[Task goal] Go through the data below and copy each line that includes "新しいエディタを開く".

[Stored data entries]

____

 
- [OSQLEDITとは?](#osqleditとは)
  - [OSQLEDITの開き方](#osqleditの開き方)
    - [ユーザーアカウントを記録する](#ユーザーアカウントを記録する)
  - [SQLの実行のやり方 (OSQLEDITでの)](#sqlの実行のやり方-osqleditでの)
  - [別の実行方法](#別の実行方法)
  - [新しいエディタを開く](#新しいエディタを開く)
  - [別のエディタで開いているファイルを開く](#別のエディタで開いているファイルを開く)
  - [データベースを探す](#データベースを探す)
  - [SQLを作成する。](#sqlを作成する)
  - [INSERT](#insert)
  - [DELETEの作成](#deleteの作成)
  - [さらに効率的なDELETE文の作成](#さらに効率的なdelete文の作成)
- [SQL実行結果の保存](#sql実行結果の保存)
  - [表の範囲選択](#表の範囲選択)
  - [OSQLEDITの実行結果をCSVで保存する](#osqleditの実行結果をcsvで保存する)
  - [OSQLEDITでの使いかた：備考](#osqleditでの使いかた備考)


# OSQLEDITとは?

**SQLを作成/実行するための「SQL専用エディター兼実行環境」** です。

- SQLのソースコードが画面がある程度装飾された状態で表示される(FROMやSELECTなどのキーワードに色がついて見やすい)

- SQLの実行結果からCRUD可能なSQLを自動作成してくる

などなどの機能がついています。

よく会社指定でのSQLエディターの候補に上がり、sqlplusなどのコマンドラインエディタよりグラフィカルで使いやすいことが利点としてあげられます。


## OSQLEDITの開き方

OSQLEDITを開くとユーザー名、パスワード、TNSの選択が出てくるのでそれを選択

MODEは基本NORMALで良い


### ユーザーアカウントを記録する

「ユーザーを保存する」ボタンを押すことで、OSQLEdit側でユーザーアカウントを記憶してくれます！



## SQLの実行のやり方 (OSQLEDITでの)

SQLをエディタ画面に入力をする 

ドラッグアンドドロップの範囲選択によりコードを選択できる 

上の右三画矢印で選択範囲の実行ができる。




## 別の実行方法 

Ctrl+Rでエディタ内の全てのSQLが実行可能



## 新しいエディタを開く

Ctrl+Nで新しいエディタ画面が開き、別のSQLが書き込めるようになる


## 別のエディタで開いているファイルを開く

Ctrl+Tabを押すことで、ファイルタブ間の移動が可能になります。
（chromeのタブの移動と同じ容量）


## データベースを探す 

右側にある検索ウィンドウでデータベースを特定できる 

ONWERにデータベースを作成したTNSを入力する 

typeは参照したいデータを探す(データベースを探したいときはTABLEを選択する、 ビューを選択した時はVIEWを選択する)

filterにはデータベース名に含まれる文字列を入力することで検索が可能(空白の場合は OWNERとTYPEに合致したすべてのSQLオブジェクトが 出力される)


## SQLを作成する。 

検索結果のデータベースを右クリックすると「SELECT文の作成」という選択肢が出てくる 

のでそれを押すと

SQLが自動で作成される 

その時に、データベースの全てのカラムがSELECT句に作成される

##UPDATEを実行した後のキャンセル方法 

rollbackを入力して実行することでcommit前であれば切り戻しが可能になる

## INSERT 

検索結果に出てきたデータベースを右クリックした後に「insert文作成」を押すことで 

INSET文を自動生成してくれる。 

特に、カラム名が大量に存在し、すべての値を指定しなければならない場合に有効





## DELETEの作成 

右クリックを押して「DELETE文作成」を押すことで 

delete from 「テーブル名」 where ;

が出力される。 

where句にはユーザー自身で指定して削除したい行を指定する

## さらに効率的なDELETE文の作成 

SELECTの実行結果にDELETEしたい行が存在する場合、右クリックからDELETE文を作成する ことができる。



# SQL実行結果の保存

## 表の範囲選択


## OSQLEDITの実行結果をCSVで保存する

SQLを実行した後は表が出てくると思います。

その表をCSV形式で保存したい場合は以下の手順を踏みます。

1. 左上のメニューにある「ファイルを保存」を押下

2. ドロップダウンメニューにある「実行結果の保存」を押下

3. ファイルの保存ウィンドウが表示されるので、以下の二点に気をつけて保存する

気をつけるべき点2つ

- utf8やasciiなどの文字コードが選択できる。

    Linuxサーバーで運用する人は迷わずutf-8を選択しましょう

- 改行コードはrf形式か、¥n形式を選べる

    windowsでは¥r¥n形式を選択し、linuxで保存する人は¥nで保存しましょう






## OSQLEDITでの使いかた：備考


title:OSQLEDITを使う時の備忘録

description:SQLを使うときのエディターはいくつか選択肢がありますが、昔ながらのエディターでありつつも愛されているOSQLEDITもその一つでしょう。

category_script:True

____

[Written solution]
  - [新しいエディタを開く](#新しいエディタを開く)
## 新しいエディタを開く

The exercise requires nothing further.